_THE TASK_
Given the material below, output exactly the lines from the line with "loves to nibble." to the line with "a white cat.", both ends included, and no other lines.

++++++

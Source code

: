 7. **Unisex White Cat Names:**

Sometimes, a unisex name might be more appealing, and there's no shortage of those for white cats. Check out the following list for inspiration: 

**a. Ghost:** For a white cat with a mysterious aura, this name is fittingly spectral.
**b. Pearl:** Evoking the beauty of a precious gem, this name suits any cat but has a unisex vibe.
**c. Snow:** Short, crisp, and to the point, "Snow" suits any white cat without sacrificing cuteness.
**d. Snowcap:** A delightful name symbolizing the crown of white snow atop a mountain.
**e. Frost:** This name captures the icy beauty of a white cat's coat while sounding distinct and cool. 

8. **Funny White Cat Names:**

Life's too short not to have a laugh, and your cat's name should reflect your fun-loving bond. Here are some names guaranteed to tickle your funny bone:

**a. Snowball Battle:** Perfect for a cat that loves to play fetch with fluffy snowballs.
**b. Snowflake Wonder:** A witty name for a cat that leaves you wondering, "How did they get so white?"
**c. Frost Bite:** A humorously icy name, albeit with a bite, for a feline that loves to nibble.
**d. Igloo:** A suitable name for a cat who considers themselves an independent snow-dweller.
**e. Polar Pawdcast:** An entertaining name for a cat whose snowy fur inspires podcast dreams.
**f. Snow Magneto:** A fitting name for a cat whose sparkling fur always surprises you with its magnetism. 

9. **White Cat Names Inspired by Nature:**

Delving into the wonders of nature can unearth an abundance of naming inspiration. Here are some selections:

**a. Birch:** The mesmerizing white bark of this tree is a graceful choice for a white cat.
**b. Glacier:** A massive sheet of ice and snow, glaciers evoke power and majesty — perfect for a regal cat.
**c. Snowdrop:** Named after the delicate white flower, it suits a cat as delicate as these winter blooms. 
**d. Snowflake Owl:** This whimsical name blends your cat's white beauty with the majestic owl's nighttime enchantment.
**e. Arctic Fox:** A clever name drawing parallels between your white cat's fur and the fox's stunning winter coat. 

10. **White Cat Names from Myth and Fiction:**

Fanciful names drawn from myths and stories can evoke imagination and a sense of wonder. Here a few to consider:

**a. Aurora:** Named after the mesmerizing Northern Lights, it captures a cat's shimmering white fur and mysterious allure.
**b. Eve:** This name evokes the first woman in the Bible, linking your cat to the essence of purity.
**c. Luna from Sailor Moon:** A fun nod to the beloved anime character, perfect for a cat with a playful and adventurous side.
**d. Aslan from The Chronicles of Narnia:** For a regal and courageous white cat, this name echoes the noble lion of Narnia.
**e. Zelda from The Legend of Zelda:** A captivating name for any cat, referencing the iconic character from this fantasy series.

++++++

_REPLY_
**c. Frost Bite:** A humorously icy name, albeit with a bite, for a feline that loves to nibble.
**d. Igloo:** A suitable name for a cat who considers themselves an independent snow-dweller.
**e. Polar Pawdcast:** An entertaining name for a cat whose snowy fur inspires podcast dreams.
**f. Snow Magneto:** A fitting name for a cat whose sparkling fur always surprises you with its magnetism. 

9. **White Cat Names Inspired by Nature:**

Delving into the wonders of nature can unearth an abundance of naming inspiration. Here are some selections:

**a. Birch:** The mesmerizing white bark of this tree is a graceful choice for a white cat.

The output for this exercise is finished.